# DATA FOR THE TASK
= = = = = = =

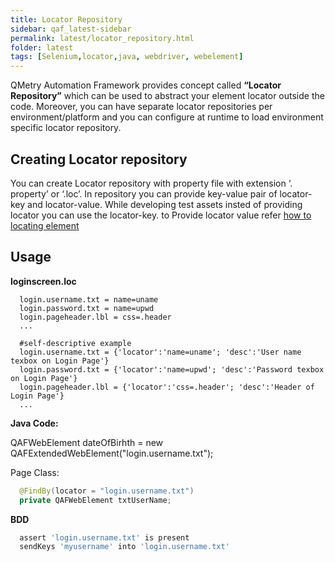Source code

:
 ```yaml
---
title: Locator Repository
sidebar: qaf_latest-sidebar
permalink: latest/locator_repository.html
folder: latest
tags: [Selenium,locator,java, webdriver, webelement]
---
```


QMetry Automation Framework provides concept called **“Locator Repository”** which can be used to abstract your element locator outside the code. Moreover, you can have separate locator repositories per environment/platform and you can configure at runtime to load environment specific locator repository. 

## Creating Locator repository
You can create Locator repository with property file with extension ‘. property’ or ‘.loc’. In repository you can provide key-value pair of locator-key and locator-value. While developing test assets insted of providing locator you can use the locator-key. to Provide locator value refer [how to locating element](locating_elements.html)

## Usage

**loginscreen.loc**

```properties
  login.username.txt = name=uname
  login.password.txt = name=upwd
  login.pageheader.lbl = css=.header
  ...
  
  #self-descriptive example
  login.username.txt = {'locator':'name=uname'; 'desc':'User name texbox on Login Page'}
  login.password.txt = {'locator':'name=upwd'; 'desc':'Password texbox on Login Page'}
  login.pageheader.lbl = {'locator':'css=.header'; 'desc':'Header of Login Page'}
  ...
```
**Java Code:**

  QAFWebElement dateOfBirhth = new QAFExtendedWebElement("login.username.txt");

Page Class:

```java
  @FindBy(locator = "login.username.txt")
  private QAFWebElement txtUserName;
```

**BDD**

```javaScript
  assert 'login.username.txt' is present
  sendKeys 'myusername' into 'login.username.txt'
```

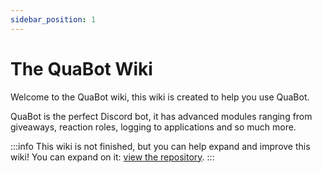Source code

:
 ```yaml
---
sidebar_position: 1
---
```


# The QuaBot Wiki

Welcome to the QuaBot wiki, this wiki is created to help you use QuaBot.

QuaBot is the perfect Discord bot, it has advanced modules ranging from giveaways, reaction roles, logging to applications and so much more.

:::info
This wiki is not finished, but you can help expand and improve this wiki! You can expand on it: [view the repository](https://github.com/quabot/wiki).
:::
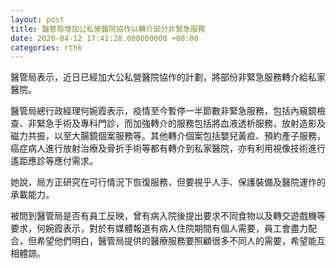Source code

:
 ```yaml
---
layout: post
title: 醫管局增加公私營醫院協作以轉介部分非緊急服務
date: 2020-04-12 17:41:28.000000000 +08:00
categories: rthk
---
```


醫管局表示，近日已經加大公私營醫院協作的計劃，將部份非緊急服務轉介給私家醫院。

醫管局總行政經理何婉霞表示，疫情至今暫停一半節數非緊急服務，包括內窺鏡檢查、非緊急手術及專科門診，而加強轉介的服務包括將血液透析服務，放射造影及磁力共振，以至大腸鏡個案服務等。其他轉介個案包括嬰兒黃疸、預約產子服務，癌症病人進行放射治療及骨折手術等都有轉介到私家醫院，亦有利用視像技術進行遙距應診等應付需求。

她說，局方正研究在可行情況下恢復服務，但要視乎人手、保護裝備及醫院運作的承載能力。

被問到醫管局是否有員工反映，曾有病入院後提出要求不同食物以及轉交遊戲機等要求，何婉霞表示，對於有媒體報道有病人住院期間有個人需要，員工會盡力配合，但希望他們明白，醫管局提供的醫療服務要照顧很多不同人的需要，希望能互相體諒。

= = = = = = =

Set aside each line above that includes the string "pageheader" and report it.

# SOLVED PROBLEM
  login.pageheader.lbl = css=.header
  login.pageheader.lbl = {'locator':'css=.header'; 'desc':'Header of Login Page'}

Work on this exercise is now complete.